--- The data Enclosed Below ---
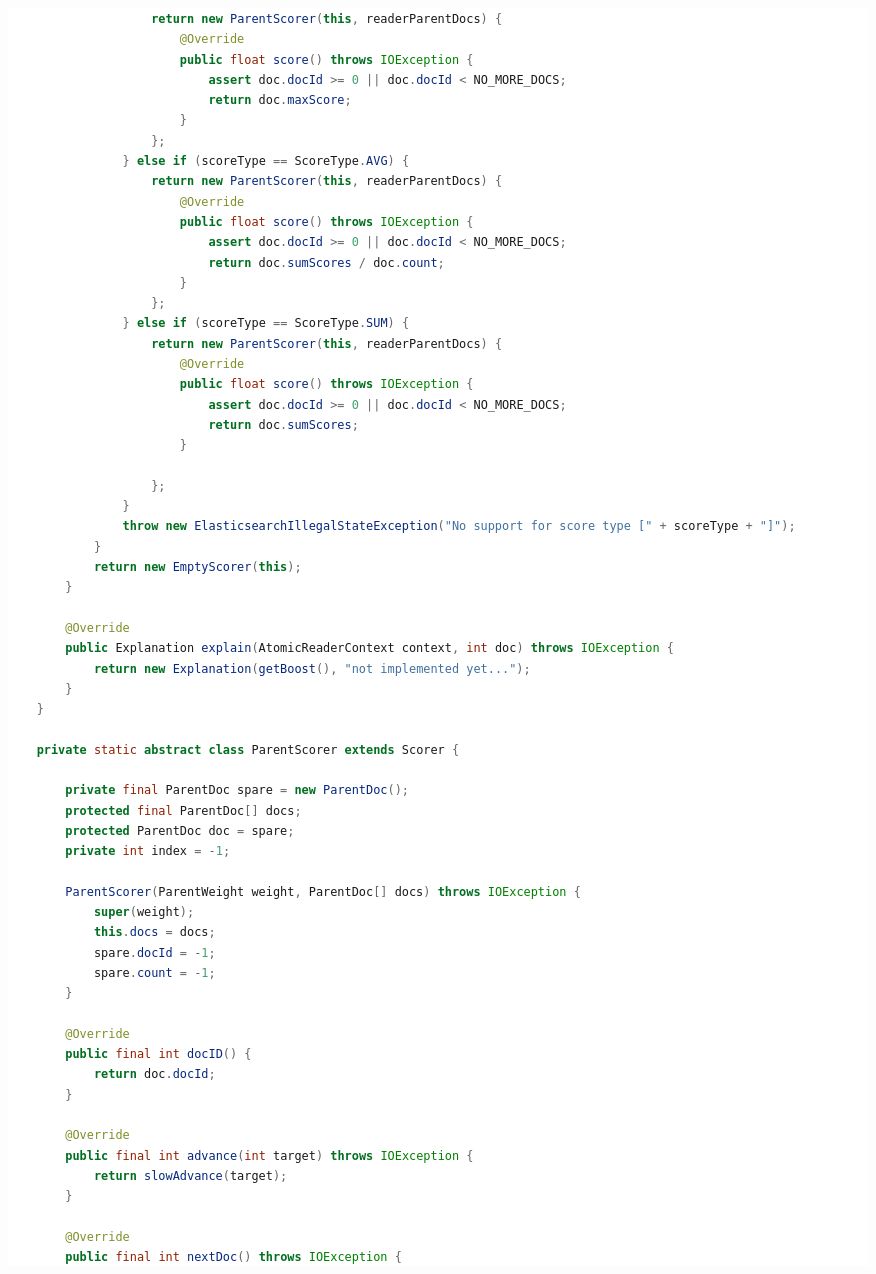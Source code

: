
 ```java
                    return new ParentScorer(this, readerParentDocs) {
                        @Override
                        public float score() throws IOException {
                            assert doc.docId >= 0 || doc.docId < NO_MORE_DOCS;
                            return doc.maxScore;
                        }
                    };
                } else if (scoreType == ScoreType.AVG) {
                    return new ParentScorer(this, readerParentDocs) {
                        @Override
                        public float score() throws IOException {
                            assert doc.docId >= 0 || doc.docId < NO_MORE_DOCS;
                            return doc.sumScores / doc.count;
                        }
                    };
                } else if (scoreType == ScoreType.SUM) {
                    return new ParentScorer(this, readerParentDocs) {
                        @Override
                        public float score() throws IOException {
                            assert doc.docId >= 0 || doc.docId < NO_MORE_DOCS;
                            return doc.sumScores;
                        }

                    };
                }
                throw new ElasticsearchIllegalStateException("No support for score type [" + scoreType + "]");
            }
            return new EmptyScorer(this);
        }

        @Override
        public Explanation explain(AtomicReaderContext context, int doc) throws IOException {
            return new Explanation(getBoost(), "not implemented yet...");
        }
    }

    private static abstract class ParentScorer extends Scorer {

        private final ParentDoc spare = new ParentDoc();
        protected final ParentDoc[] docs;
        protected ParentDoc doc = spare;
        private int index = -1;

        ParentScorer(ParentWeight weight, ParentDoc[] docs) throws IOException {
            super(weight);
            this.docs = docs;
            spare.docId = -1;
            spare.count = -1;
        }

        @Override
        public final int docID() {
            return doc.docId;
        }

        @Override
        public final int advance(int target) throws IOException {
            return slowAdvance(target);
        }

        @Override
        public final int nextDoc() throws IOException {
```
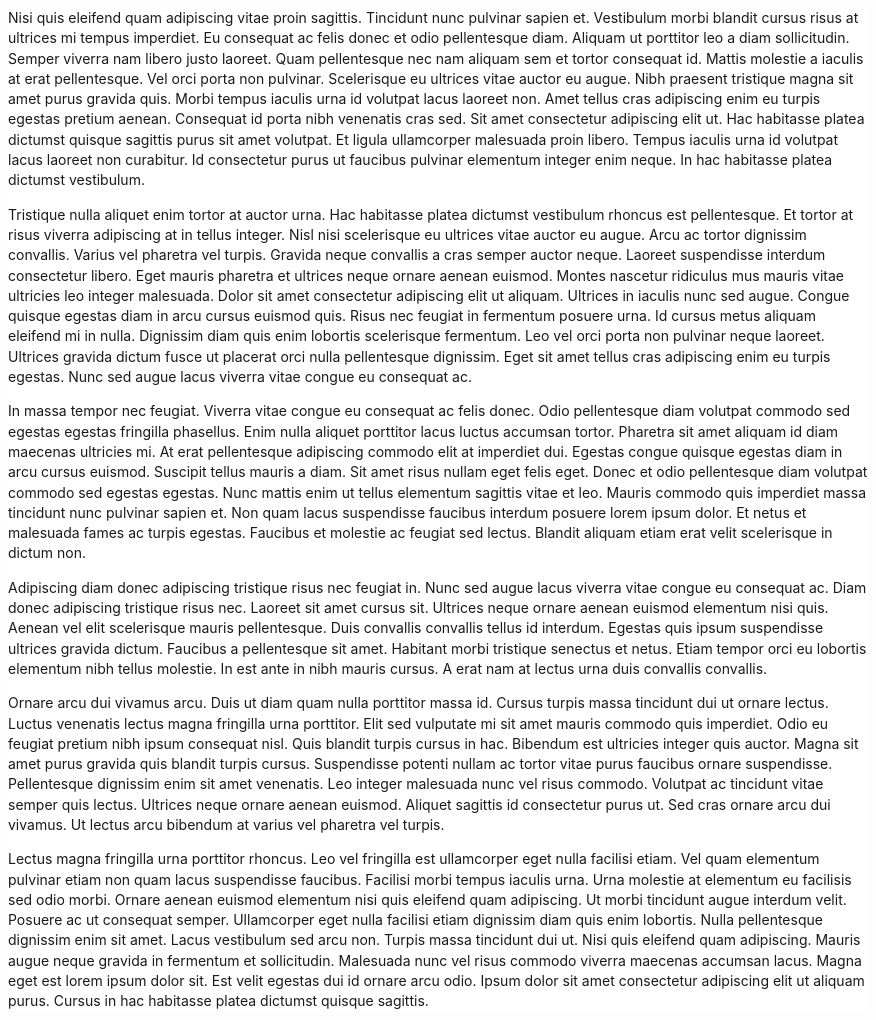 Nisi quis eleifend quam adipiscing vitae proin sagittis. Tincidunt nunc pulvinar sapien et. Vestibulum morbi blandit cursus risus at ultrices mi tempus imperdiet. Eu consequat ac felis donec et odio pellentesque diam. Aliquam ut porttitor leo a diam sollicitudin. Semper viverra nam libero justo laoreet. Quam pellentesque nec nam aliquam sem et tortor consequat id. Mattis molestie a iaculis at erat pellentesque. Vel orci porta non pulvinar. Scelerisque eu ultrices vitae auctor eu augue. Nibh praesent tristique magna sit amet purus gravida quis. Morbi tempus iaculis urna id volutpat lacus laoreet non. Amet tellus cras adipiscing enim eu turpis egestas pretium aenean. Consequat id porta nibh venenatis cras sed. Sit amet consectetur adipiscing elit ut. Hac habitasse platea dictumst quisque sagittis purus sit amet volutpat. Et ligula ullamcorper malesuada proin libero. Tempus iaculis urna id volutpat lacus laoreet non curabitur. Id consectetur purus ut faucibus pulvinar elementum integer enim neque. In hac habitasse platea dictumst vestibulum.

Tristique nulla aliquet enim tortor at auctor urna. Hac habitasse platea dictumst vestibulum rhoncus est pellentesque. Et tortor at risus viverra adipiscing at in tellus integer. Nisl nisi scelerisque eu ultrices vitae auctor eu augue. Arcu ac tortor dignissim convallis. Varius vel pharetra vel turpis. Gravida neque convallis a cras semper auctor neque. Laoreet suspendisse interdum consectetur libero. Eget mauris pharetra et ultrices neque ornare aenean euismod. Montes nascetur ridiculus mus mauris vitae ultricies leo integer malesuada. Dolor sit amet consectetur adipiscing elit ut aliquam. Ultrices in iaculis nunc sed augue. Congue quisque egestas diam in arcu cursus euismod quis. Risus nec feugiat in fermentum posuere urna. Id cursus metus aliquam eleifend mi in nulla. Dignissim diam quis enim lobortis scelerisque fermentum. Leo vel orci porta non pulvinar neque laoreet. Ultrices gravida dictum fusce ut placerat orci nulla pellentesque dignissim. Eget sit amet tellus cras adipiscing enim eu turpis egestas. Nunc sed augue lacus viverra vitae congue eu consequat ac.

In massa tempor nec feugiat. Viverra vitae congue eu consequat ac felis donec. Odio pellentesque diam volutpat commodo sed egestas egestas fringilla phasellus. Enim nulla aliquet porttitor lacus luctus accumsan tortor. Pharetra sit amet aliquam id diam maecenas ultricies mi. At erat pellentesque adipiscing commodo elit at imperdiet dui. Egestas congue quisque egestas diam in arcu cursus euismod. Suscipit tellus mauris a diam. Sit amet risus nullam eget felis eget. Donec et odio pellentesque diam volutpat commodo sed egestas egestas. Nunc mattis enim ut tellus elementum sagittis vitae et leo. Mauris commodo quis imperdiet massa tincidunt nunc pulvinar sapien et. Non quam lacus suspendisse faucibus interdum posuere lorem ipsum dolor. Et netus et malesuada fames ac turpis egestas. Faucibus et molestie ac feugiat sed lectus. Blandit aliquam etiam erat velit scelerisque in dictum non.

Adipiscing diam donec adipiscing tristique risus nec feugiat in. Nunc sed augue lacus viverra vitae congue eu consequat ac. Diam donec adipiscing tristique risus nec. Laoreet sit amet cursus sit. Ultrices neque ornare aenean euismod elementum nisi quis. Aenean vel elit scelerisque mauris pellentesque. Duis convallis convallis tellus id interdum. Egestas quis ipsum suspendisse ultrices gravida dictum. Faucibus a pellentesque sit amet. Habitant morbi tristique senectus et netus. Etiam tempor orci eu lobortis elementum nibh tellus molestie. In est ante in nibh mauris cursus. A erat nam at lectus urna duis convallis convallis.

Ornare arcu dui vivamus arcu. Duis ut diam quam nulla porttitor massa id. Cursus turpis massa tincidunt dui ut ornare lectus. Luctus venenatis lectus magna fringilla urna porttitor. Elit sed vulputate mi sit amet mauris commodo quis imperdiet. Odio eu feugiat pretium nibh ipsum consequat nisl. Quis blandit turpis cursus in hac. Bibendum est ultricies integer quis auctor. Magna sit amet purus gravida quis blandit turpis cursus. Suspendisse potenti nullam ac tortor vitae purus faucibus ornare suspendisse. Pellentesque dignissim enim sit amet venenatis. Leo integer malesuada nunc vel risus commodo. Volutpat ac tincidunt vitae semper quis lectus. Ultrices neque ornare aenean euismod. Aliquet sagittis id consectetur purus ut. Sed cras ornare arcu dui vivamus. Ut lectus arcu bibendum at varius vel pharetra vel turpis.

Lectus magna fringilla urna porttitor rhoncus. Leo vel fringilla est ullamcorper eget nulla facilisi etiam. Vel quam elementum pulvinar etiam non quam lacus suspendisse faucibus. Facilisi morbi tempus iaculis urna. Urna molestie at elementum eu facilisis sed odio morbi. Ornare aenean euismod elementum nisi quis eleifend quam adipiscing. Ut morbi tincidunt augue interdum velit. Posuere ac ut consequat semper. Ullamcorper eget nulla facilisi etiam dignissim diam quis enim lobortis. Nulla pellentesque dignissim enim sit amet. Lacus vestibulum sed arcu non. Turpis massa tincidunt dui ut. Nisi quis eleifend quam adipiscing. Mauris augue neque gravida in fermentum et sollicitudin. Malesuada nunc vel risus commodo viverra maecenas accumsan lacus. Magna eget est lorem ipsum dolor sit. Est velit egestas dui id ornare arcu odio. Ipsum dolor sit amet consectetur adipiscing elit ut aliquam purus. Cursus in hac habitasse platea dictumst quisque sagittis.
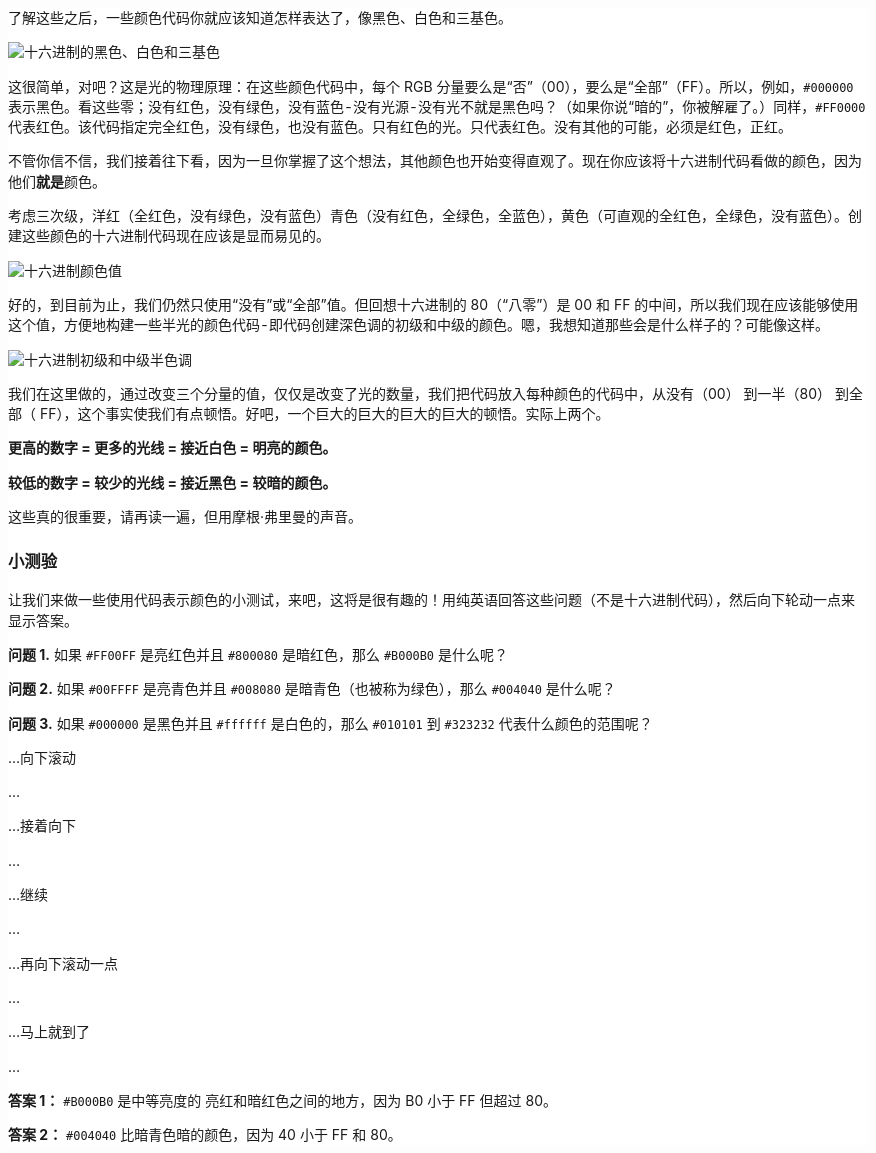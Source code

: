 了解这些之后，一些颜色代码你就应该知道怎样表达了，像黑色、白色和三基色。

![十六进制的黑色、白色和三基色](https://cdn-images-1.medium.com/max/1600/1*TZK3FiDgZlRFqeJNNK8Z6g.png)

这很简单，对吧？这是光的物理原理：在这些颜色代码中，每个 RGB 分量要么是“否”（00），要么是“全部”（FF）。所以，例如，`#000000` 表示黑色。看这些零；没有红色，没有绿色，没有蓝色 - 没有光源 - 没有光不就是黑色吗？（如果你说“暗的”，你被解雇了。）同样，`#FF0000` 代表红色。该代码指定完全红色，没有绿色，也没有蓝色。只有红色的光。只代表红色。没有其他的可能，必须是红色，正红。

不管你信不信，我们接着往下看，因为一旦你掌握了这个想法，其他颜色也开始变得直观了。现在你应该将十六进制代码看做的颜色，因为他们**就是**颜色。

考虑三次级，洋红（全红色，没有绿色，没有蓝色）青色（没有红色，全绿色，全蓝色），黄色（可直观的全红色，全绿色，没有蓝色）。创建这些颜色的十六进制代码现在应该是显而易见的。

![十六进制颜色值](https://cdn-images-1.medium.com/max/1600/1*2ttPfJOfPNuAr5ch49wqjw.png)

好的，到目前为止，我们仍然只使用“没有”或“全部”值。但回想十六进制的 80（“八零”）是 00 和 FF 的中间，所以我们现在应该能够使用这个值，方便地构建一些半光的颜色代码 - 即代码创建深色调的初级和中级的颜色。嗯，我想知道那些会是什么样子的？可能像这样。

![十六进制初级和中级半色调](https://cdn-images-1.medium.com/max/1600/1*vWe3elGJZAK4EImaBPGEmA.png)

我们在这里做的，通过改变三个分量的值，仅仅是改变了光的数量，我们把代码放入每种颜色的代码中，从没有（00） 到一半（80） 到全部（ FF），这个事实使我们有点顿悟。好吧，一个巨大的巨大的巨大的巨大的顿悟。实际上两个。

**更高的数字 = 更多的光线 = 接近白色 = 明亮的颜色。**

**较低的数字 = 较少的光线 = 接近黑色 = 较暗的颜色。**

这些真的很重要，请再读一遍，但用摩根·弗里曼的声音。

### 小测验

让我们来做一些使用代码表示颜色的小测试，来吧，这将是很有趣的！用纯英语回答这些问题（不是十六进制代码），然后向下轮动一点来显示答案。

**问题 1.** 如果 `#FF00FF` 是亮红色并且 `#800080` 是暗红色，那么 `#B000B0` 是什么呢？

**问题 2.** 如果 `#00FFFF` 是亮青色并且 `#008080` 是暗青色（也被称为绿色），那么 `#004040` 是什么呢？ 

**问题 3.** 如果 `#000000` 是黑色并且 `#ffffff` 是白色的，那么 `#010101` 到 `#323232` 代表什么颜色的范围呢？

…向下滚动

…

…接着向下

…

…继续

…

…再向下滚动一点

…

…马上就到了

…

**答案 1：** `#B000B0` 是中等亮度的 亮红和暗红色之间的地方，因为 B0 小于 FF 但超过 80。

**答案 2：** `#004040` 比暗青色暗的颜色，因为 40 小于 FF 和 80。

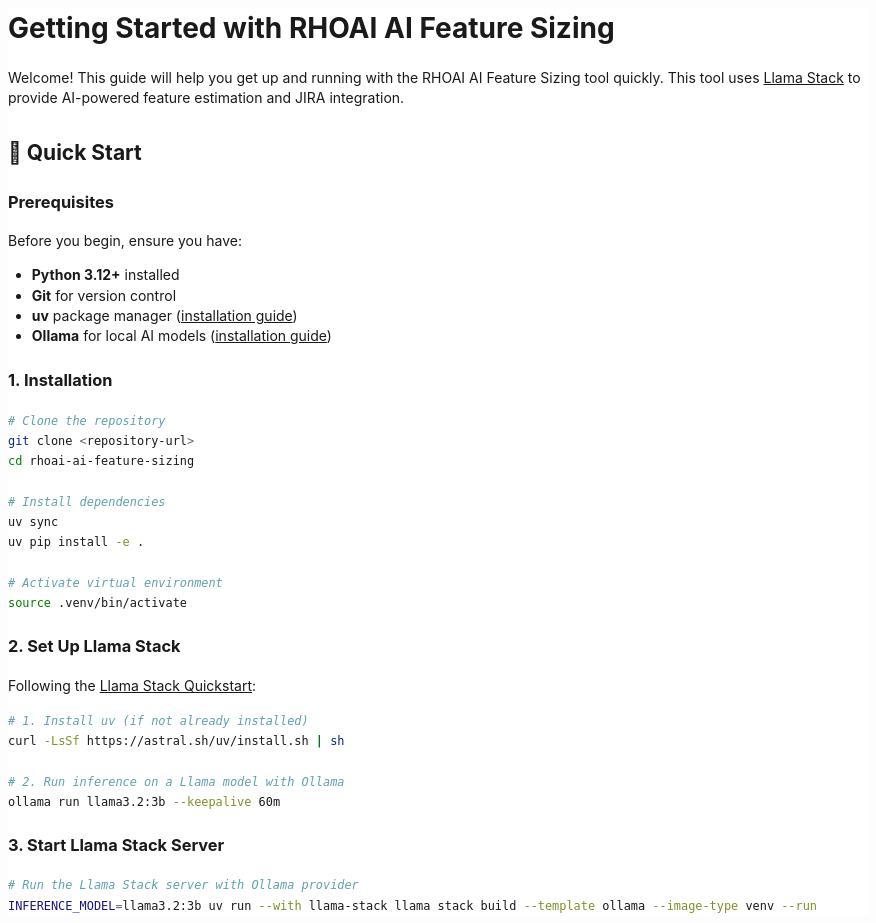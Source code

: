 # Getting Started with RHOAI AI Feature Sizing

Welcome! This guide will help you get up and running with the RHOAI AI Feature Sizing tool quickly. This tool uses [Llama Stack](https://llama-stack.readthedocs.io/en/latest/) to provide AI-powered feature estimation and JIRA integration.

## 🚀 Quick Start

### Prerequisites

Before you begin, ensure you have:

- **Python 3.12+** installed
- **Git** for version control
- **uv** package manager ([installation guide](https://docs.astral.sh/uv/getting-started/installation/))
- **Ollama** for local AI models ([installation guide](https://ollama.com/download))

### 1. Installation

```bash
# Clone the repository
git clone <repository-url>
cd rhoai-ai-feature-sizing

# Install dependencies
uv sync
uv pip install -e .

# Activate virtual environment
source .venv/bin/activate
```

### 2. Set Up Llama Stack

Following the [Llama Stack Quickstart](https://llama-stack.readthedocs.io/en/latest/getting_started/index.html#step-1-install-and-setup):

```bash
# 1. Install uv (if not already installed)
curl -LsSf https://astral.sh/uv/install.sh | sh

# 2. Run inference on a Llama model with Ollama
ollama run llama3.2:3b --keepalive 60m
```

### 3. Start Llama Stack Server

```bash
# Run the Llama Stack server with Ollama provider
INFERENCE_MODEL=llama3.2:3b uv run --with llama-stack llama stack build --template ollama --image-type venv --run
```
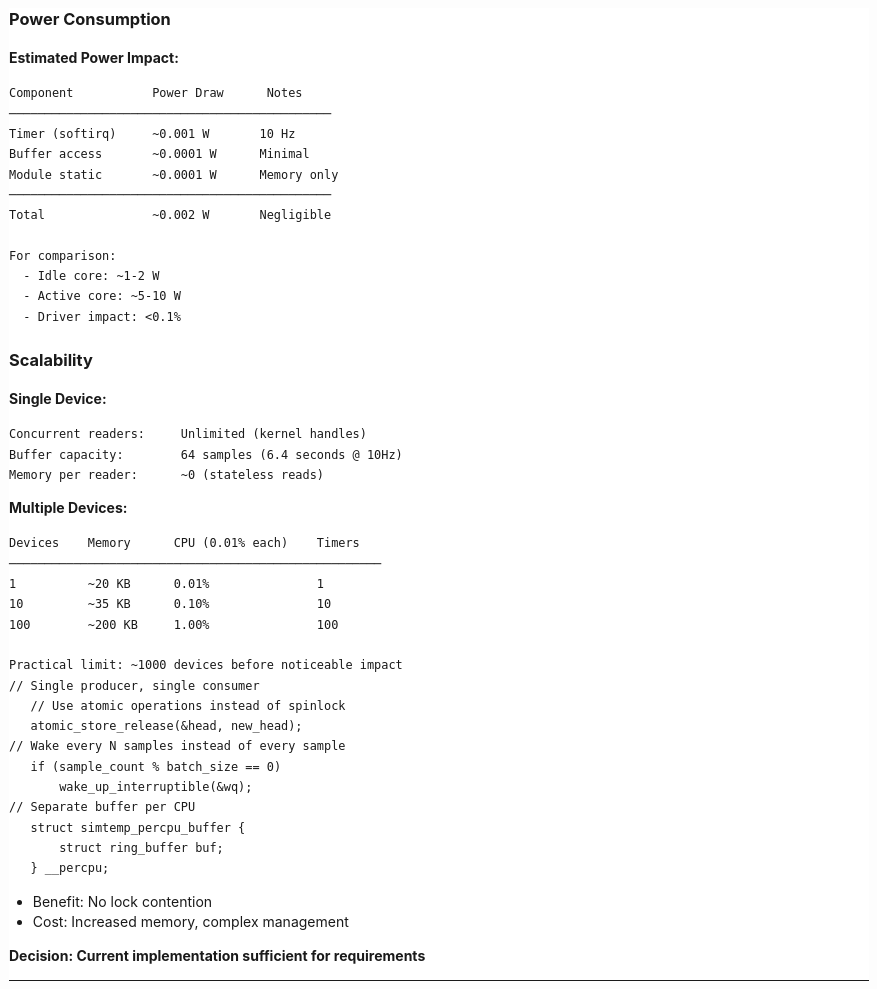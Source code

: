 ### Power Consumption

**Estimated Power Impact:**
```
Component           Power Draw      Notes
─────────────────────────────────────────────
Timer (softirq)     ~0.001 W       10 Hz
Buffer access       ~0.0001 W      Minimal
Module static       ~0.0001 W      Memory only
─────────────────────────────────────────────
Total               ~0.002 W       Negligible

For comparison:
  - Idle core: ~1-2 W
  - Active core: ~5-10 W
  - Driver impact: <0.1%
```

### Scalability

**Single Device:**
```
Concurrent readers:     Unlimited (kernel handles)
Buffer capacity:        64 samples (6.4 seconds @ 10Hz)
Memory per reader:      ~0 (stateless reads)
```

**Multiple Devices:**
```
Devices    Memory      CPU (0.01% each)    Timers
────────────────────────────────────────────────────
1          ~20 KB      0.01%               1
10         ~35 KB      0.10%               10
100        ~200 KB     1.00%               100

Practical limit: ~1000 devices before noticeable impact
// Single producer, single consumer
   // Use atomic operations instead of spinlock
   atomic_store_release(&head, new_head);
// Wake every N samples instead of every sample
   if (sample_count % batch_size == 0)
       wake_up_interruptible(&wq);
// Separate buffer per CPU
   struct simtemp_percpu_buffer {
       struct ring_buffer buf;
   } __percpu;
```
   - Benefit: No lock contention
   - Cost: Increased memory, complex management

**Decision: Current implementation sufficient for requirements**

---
--- End of Enclosed The data ---
Go through the material above, and wherever a line holds the word "scoreType", copy it.

### Answer to this exercise
                } else if (scoreType == ScoreType.AVG) {
                } else if (scoreType == ScoreType.SUM) {
                throw new ElasticsearchIllegalStateException("No support for score type [" + scoreType + "]");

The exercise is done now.